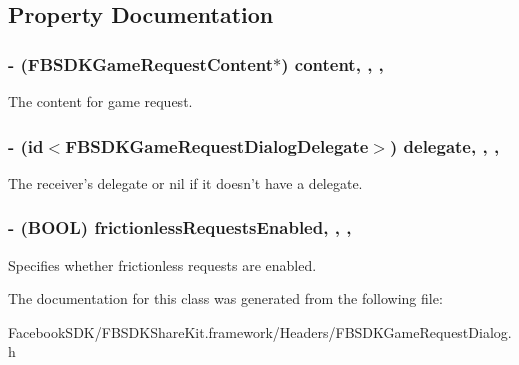 \subsection{Property Documentation}
\hypertarget{interface_f_b_s_d_k_game_request_dialog_a604de6e2ac12fb1e5fb60f5546db09d0}{
\subsubsection[{content}]{\setlength{\rightskip}{0pt plus 5cm}-\/ ({\bf F\-B\-S\-D\-K\-Game\-Request\-Content}$\ast$) content\hspace{0.3cm}{\ttfamily [read]}, {\ttfamily [write]}, {\ttfamily [nonatomic]}, {\ttfamily [copy]}}}\label{interface_f_b_s_d_k_game_request_dialog_a604de6e2ac12fb1e5fb60f5546db09d0}
The content for game request. \hypertarget{interface_f_b_s_d_k_game_request_dialog_ac33aec2227f6156213a0f8a734d040b2}{
\subsubsection[{delegate}]{\setlength{\rightskip}{0pt plus 5cm}-\/ (id$<${\bf F\-B\-S\-D\-K\-Game\-Request\-Dialog\-Delegate}$>$) delegate\hspace{0.3cm}{\ttfamily [read]}, {\ttfamily [write]}, {\ttfamily [nonatomic]}, {\ttfamily [weak]}}}\label{interface_f_b_s_d_k_game_request_dialog_ac33aec2227f6156213a0f8a734d040b2}
The receiver's delegate or nil if it doesn't have a delegate. \hypertarget{interface_f_b_s_d_k_game_request_dialog_a4bb722ee3374be16b2eb9a544f40ca9f}{
\subsubsection[{frictionless\-Requests\-Enabled}]{\setlength{\rightskip}{0pt plus 5cm}-\/ (B\-O\-O\-L) frictionless\-Requests\-Enabled\hspace{0.3cm}{\ttfamily [read]}, {\ttfamily [write]}, {\ttfamily [nonatomic]}, {\ttfamily [assign]}}}\label{interface_f_b_s_d_k_game_request_dialog_a4bb722ee3374be16b2eb9a544f40ca9f}
Specifies whether frictionless requests are enabled. 

The documentation for this class was generated from the following file\-:\begin{DoxyCompactItemize}
\item 
Facebook\-S\-D\-K/\-F\-B\-S\-D\-K\-Share\-Kit.\-framework/\-Headers/F\-B\-S\-D\-K\-Game\-Request\-Dialog.\-h\end{DoxyCompactItemize}
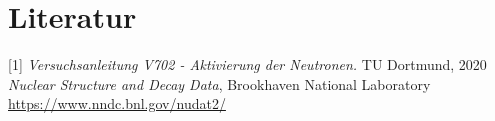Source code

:\newpage
\section{Literatur}
    [1] \textit{Versuchsanleitung V702 - Aktivierung der Neutronen.} TU Dortmund, 2020 \newline
    [2] \textit{Nuclear Structure and Decay Data}, Brookhaven National Laboratory \newline
    \url{https://www.nndc.bnl.gov/nudat2/}
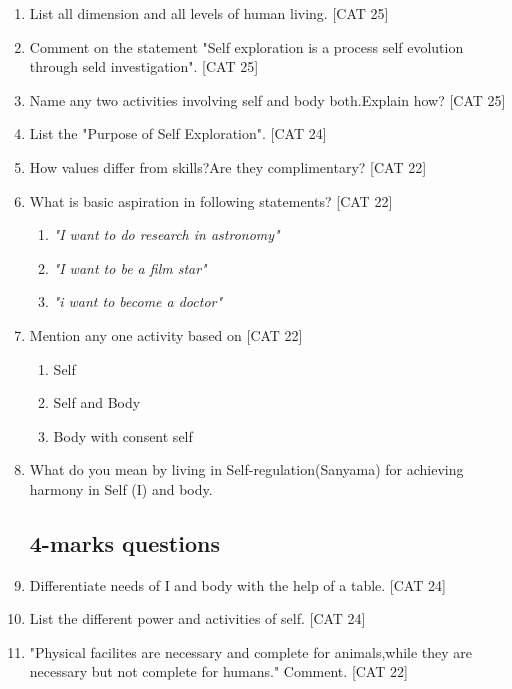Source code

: \documentclass[12pt]{article}
\begin{document}
\begin{enumerate}
		\item List all dimension and all levels of human living. \hfill{[CAT 25]}
	
		\item Comment on the statement "Self exploration is a process self evolution through seld investigation". \hfill{[CAT 25]}
		
		\item Name any two activities involving self and body both.Explain how? \hfill{[CAT 25]}
		
		\item List the "Purpose of Self Exploration". \hfill{[CAT 24]}
		
		\item How values differ from skills?Are they complimentary? \hfill{[CAT 22]}
		
		\item What is basic aspiration in following statements? \hfill{[CAT 22]}
		\begin{enumerate}
			\item \textit{"I want to do research in astronomy"}
			\item \textit{"I want to be a film star"}
			\item \textit{"i want to become a doctor"}
		\end{enumerate}
		
		\item Mention any one activity based on \hfill{[CAT 22]}
		\begin{enumerate}
			\item Self
			\item Self and Body
			\item Body with consent self
		\end{enumerate}
		
		\item What do you mean by living in Self-regulation(Sanyama) for achieving harmony in Self (I) and body.
		
		
		\subsection{4-marks questions}

		\item Differentiate needs of I and body with the help of a table. \hfill{[CAT 24]}
		
		\item List the different power and activities of self. \hfill{[CAT 24]}
		
		\item "Physical facilites are necessary and complete for animals,while they are necessary but not complete for humans." Comment. \hfill{[CAT 22]}
		

\end{enumerate}
\end{document}
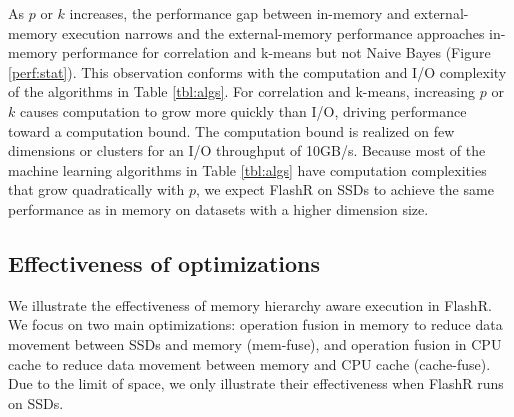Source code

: As $p$ or $k$ increases, the performance gap between
in-memory and external-memory execution narrows and the external-memory
performance approaches in-memory performance for correlation and k-means
but not Naive Bayes (Figure \ref{perf:stat}). This observation conforms with
the computation and I/O complexity of the algorithms in Table \ref{tbl:algs}.
For correlation and k-means, increasing $p$ or $k$ causes computation
to grow more quickly than I/O, driving performance toward a computation bound.
The computation bound is realized on few dimensions or clusters for an I/O throughput
of 10GB/s. Because most of the machine learning algorithms in Table \ref{tbl:algs} have
computation complexities that grow quadratically with $p$, we expect FlashR on SSDs to
achieve the same performance as in memory on datasets with a higher dimension size.


\subsection{Effectiveness of optimizations}
We illustrate the effectiveness of memory hierarchy aware execution in FlashR.
We focus on two main optimizations: operation fusion in memory
to reduce data movement between SSDs and memory (mem-fuse), and
operation fusion in CPU cache to reduce data movement between memory and
CPU cache (cache-fuse). Due to the limit of space, we only illustrate their
effectiveness when FlashR runs on SSDs.

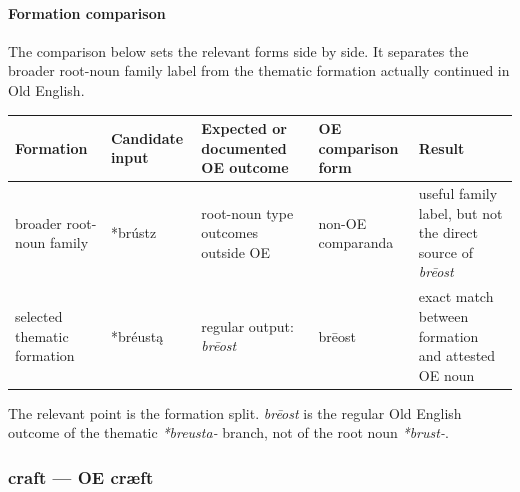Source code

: \documentclass[
  british,
  a4paper,
]{article}
\newcounter{none} %
\begin{document}
\paragraph{Formation comparison}\label{formation-comparison}

The comparison below sets the relevant forms side by side. It separates
the broader root-noun family label from the thematic formation actually
continued in Old English.

{\def\LTcaptype{none} %
\begin{longtable}[]{@{}
  >{\raggedright\arraybackslash}p{}
  >{\raggedright\arraybackslash}p{}
  >{\raggedright\arraybackslash}p{}
  >{\raggedright\arraybackslash}p{}
  >{\raggedright\arraybackslash}p{}@{}}
\toprule\noalign{}
\begin{minipage}[b]{\linewidth}\raggedright
Formation
\end{minipage} & \begin{minipage}[b]{\linewidth}\raggedright
Candidate input
\end{minipage} & \begin{minipage}[b]{\linewidth}\raggedright
Expected or documented OE outcome
\end{minipage} & \begin{minipage}[b]{\linewidth}\raggedright
OE comparison form
\end{minipage} & \begin{minipage}[b]{\linewidth}\raggedright
Result
\end{minipage} \\
\midrule\noalign{}
\endhead
\bottomrule\noalign{}
\endlastfoot
broader root-noun family & *brústz & root-noun type outcomes outside OE
& non-OE comparanda & useful family label, but not the direct source of
\emph{brēost} \\
selected thematic formation & *bréustą & regular output: \emph{brēost} &
brēost & exact match between formation and attested OE noun \\
\end{longtable}
}

The relevant point is the formation split. \emph{brēost} is the regular
Old English outcome of the thematic \emph{*breusta-} branch, not of the
root noun \emph{*brust-}.

\subsubsection{craft --- OE cræft}\label{craft-oe-cruxe6ft}
\end{document}
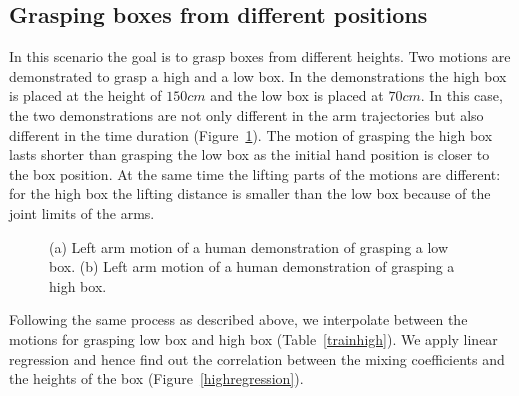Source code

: \subsection{Grasping boxes from different positions}
\label{sbsec:diffheight}
In this scenario the goal is to grasp boxes from different heights. Two motions are demonstrated to grasp a high and a low box. In the demonstrations the high box is placed at the height of $150 cm$ and the low box is placed at $70 cm$. In this case, the two demonstrations are not only different in the arm trajectories but also different in the time duration (Figure~\ref{highlowjoint}). The motion of grasping the high box lasts shorter than grasping the low box as the initial hand position is closer to the box position. At the same time the lifting parts of the motions are different: for the high box the lifting distance is smaller than the low box because of the joint limits of the arms.

\begin{figure}
    \centering
    \caption{ \scriptsize{(a) Left arm motion of a human demonstration of grasping a low box. (b) Left arm motion of a human demonstration of grasping a high box.}}
\label{highlowjoint}
\end{figure}
Following the same process as described above, we interpolate between the motions for grasping low box and high box (Table~\ref{trainhigh}). We apply linear regression and hence find out the correlation between the mixing coefficients and the heights of the box (Figure~\ref{highregression}).

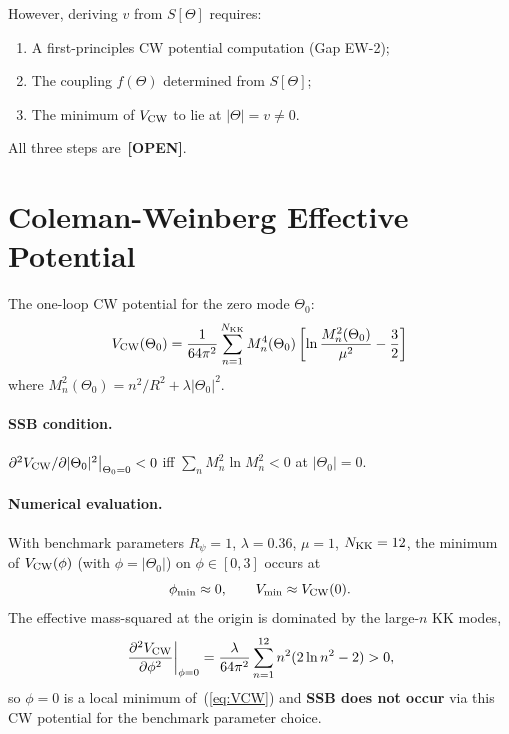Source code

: \documentclass[12pt,a4paper]{article}
\begin{document}
However, deriving $v$ from $S[\Theta]$ requires:
\begin{enumerate}
\item A first-principles CW potential computation (Gap EW-2);
\item The coupling $f(\Theta)$ determined from $S[\Theta]$;
\item The minimum of $V_{\rm CW}$ to lie at $|\Theta| = v \neq 0$.
\end{enumerate}
All three steps are~\textbf{[OPEN]}.

\section{Coleman-Weinberg Effective Potential}
\label{sec:coleman_weinberg}

The one-loop CW potential for the zero mode $\Theta_0$:
\begin{equation}
\label{eq:VCW}
V_{\rm CW}(\Theta_0) = \frac{1}{64\pi^2}
\sum_{n=1}^{N_{\rm KK}} M_n^4(\Theta_0)
\left[\ln\frac{M_n^2(\Theta_0)}{\mu^2} - \frac{3}{2}\right]
\end{equation}
where $M_n^2(\Theta_0) = n^2/R^2 + \lambda|\Theta_0|^2$.

\paragraph{SSB condition.}
$\partial^2 V_{\rm CW}/\partial|\Theta_0|^2\big|_{\Theta_0=0} < 0$
iff $\sum_n M_n^2 \ln M_n^2 < 0$ at $|\Theta_0|=0$.

\paragraph{Numerical evaluation.}
With benchmark parameters $R_\psi=1$, $\lambda=0.36$, $\mu=1$,
$N_{\rm KK}=12$, the minimum of $V_{\rm CW}(\phi)$ (with
$\phi = |\Theta_0|$) on $\phi\in[0,3]$ occurs at
\[
  \phi_{\rm min} \approx 0, \qquad
  V_{\rm min} \approx V_{\rm CW}(0).
\]
The effective mass-squared at the origin is dominated by the
large-$n$ KK modes,
\[
  \left.\frac{\partial^2 V_{\rm CW}}{\partial \phi^2}\right|_{\phi=0}
  = \frac{\lambda}{64\pi^2}\sum_{n=1}^{12} n^2(2\ln n^2 - 2) > 0,
\]
so $\phi=0$ is a local minimum of~(\ref{eq:VCW}) and
\textbf{SSB does not occur} via this CW potential for the
benchmark parameter choice.
\end{document}
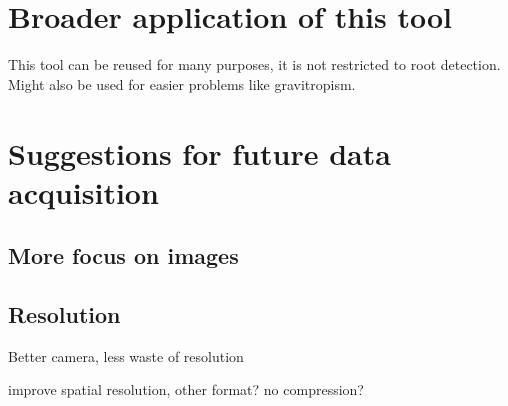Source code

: \section{Broader application of this tool}

This tool can be reused for many purposes, it is not restricted to root detection.
Might also be used for easier problems like gravitropism.



\section{Suggestions for future data acquisition}


\subsection{More focus on images}


\subsection{Resolution}

Better camera, less waste of resolution

improve spatial resolution, other format? no compression?


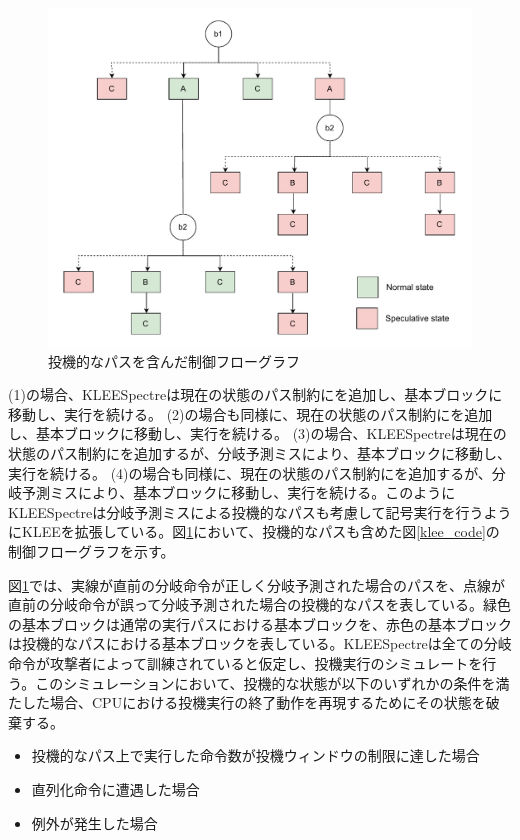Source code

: \begin{figure}[tb]
  \centering
  \includegraphics[width=\linewidth]{img/klee_CFG.drawio.pdf}
  \caption{投機的なパスを含んだ制御フローグラフ}
  \label{fig:klee_cfg}
\end{figure}


(1)の場合、KLEESpectreは現在の状態のパス制約にを追加し、基本ブロックに移動し、実行を続ける。
(2)の場合も同様に、現在の状態のパス制約にを追加し、基本ブロックに移動し、実行を続ける。
(3)の場合、KLEESpectreは現在の状態のパス制約にを追加するが、分岐予測ミスにより、基本ブロックに移動し、実行を続ける。
(4)の場合も同様に、現在の状態のパス制約にを追加するが、分岐予測ミスにより、基本ブロックに移動し、実行を続ける。このようにKLEESpectreは分岐予測ミスによる投機的なパスも考慮して記号実行を行うようにKLEEを拡張している。図\ref{fig:klee_cfg}において、投機的なパスも含めた図\ref{klee_code}の制御フローグラフを示す。\par
図\ref{fig:klee_cfg}では、実線が直前の分岐命令が正しく分岐予測された場合のパスを、点線が直前の分岐命令が誤って分岐予測された場合の投機的なパスを表している。緑色の基本ブロックは通常の実行パスにおける基本ブロックを、赤色の基本ブロックは投機的なパスにおける基本ブロックを表している。KLEESpectreは全ての分岐命令が攻撃者によって訓練されていると仮定し、投機実行のシミュレートを行う。このシミュレーションにおいて、投機的な状態が以下のいずれかの条件を満たした場合、CPUにおける投機実行の終了動作を再現するためにその状態を破棄する。\par
\begin{itemize}
  \item 投機的なパス上で実行した命令数が投機ウィンドウの制限に達した場合
  \item 直列化命令に遭遇した場合
  \item 例外が発生した場合
\end{itemize}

- Exercise goal: Throughout the data above, report every line that contains the string "cache".

- Reply:
operation fusion in CPU cache to reduce data movement between memory and
CPU cache (cache-fuse). Due to the limit of space, we only illustrate their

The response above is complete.